Kaiser is frequently the lowest-cost option offered by union health trusts, but in this case, it was more expensive, per member, than the alternative. Kaiser’s strong points — prevention and efficient management of chronic health conditions — may have made it more likely for members with chronic conditions to choose Kaiser over the trust’s indemnity plan. Compared to those on the indemnity plan, the trust participants who enrolled in Kaiser tended to be older, have larger families, and have higher utilization rates for health care services. Cost-saving measures by the trust may also have contributed to Kaiser being the more expensive option. The trust made its indemnity plan the default for new employees in their first year, and those tend to be younger, healthier individuals.
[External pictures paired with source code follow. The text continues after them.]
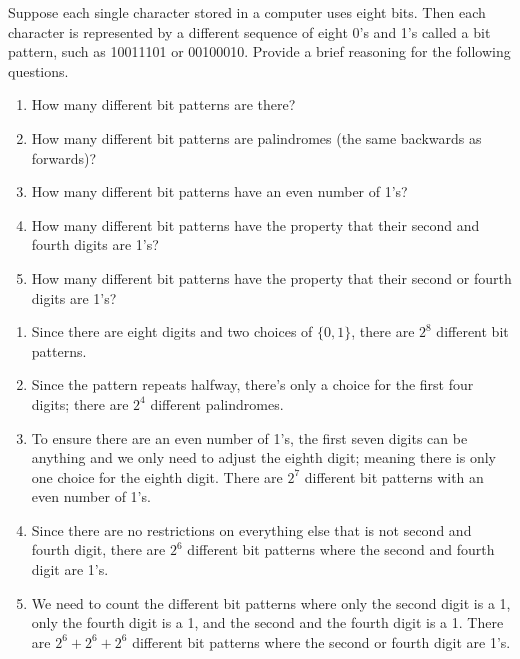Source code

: \documentclass{article}
\theoremstyle{definition}
\begin{document}
\begin{question}
    Suppose each single character stored in a computer uses eight bits. 
    Then each character is represented by a different sequence of eight 0's and 1's called a bit pattern, 
    such as 10011101 or 00100010. Provide a brief reasoning for the following questions.
        \begin{enumerate}
            \item How many different bit patterns are there?
            \item How many different bit patterns are palindromes (the same backwards as forwards)?
            \item How many different bit patterns have an even number of 1's?
            \item How many different bit patterns have the property that their second and fourth digits are 1's?
            \item How many different bit patterns have the property that their second or fourth digits are 1's?
        \end{enumerate}
\end{question}
\begin{solution}
    \begin{enumerate}
        \item Since there are eight digits and two choices of $\{0, 1\}$, there are $2^8$ different bit patterns. 
        \item Since the pattern repeats halfway, there's only a choice for the first four digits; there are $2^4$ different palindromes.
        \item To ensure there are an even number of 1's, the first seven digits can be anything and we only need to adjust the eighth digit; meaning there is only one choice for the eighth digit. There are $2^7$ different bit patterns with an even number of 1's.
        \item Since there are no restrictions on everything else that is not second and fourth digit, there are $2^6$ different bit patterns where the second and fourth digit are 1's.
        \item We need to count the different bit patterns where only the second digit is a 1, only the fourth digit is a 1, and the second and the fourth digit is a 1. There are $2^6+2^6+2^6$ different bit patterns where the second or fourth digit are 1's.
    \end{enumerate}
\end{solution}
\end{document}
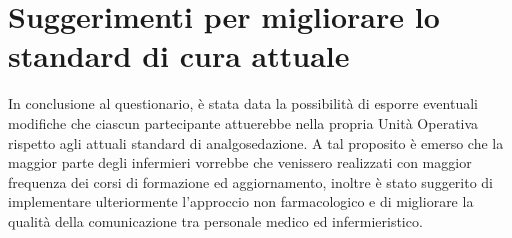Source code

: \section{Suggerimenti per migliorare lo standard di cura attuale}

In conclusione al questionario, è stata data la possibilità di esporre eventuali modifiche che ciascun partecipante attuerebbe nella propria Unità Operativa rispetto agli attuali standard di analgosedazione. A tal proposito è emerso che la maggior parte degli infermieri vorrebbe che venissero realizzati con maggior frequenza dei corsi di formazione ed aggiornamento, inoltre è stato suggerito di implementare ulteriormente l'approccio non farmacologico e di migliorare la qualità della comunicazione tra personale medico ed infermieristico.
And in August 2009, the trust moved to require members to contribute a portion of the premium if they wanted to remain in Kaiser. That may have led younger, healthier workers — who also tend to have fewer dependents and be at the lower end of the wage scale — to opt for the free indemnity coverage rather than stay in Kaiser for $19.41 a week.
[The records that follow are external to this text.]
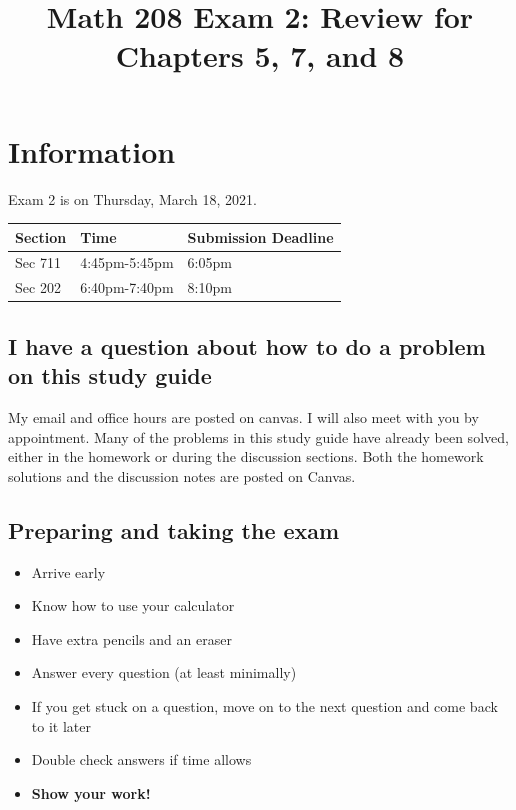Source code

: \documentclass[12pt]{article}
\begin{document}
\title{\vspace{-5ex}Math 208 Exam 2: Review for Chapters 5, 7, and 8}
\author{}
\date{\vspace{-5ex}}
\maketitle

\section*{Information}

Exam 2 is on Thursday, March 18, 2021.

\begin{table}[h]
\begin{tabular}{lll}
\hline
\textbf{Section} & \textbf{Time} & \textbf{Submission Deadline}   \\ \hline
Sec 711          & 4:45pm-5:45pm  & 6:05pm \\ \hline
Sec 202          & 6:40pm-7:40pm	& 8:10pm  \\ \hline
\end{tabular}
\end{table}

\subsection*{I have a question about how to do a problem on this study guide}
My email and office hours are posted on canvas. I will also meet with you by appointment. Many of the problems in this study guide have already been solved, either in the homework or during the discussion sections. Both the homework solutions and the discussion notes are posted on Canvas.

\subsection*{Preparing and taking the exam}
\begin{itemize}
\item Arrive early
\item Know how to use your calculator
\item Have extra pencils and an eraser
\item Answer every question (at least minimally)
\item If you get stuck on a question, move on to the next question and come back to it later
\item Double check answers if time allows
\item \textbf{Show your work!}
\end{itemize}
\end{document}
The 19 percent 2010 increase would have cost the Trust approximately an additional $300,000 per month, according to a letter Fred Meyer sent employees. If participants were to pay the increase, that would have meant weekly contributions would rise as high as $48.16.

For over a year, Kaiser and the trust held complex negotiations over prices and benefit levels, and disagreed over rates and what was owed. In the end they failed to reach an agreement.

Fred Meyer spokesperson Melinda Merrill told the Labor Press that Kaiser was asked to match the Regence rate for equivalent services, but did not. In a letter to employees, Fred Meyer seemed to blame Kaiser for the separation, saying that the health care provider was asked to work with the trust to get benefits costs down, but refused and terminated the contract.

Kaiser spokesperson Dave Northfield, on the other hand, said it was the trust’s decision to terminate the contract, not Kaiser’s. The loss of the trust’s business won’t lead to layoffs at Kaiser, but it was not a move taken lightly, Northfield said: It was the fifth largest group in Kaiser’s Northwest Region.

Anderson said members were upset about the loss of Kaiser, but understood it was not an outcome the union wanted.

“UFCW is pro-Kaiser, very much so, and we look to the day that we’re able to go back,” Anderson said.

“These union employees have given up wages over the years as a trade off to keep their health care insurance,” said UFCW International Representative Jenny Reed. “For 19 months now, employers have been at the bargaining table trying to whittle away their employees’ health insurance and wages.”

On Jan. 11, day one of a three-day bargaining session, Local 555 presented a petition for affordable health coverage to the multi-employer bargaining team. Signed by over 6,000 members, it was meant to show that union members support their bargaining team.

The petition was a key purpose of store-by-store visits like the Oct. 15 appearance by eight union representatives at a Hillsboro Fred Meyer. Reps entered the store and tried to talk to members about the petition, but a store manager ordered them out and called police, and three were arrested for trespass, including Local 555 President Dan Clay. The January court date was expected to be postponed to March.

A “treat us fairly” candlelight vigil is tentatively planned for Feb. 2 at 4:30 at Interstate Fred Meyer to show support for Portland-area grocery workers. Participants will gather at the Carpenters Local 247 hall, 2215 N Lombard, and march to the Fred Meyer store.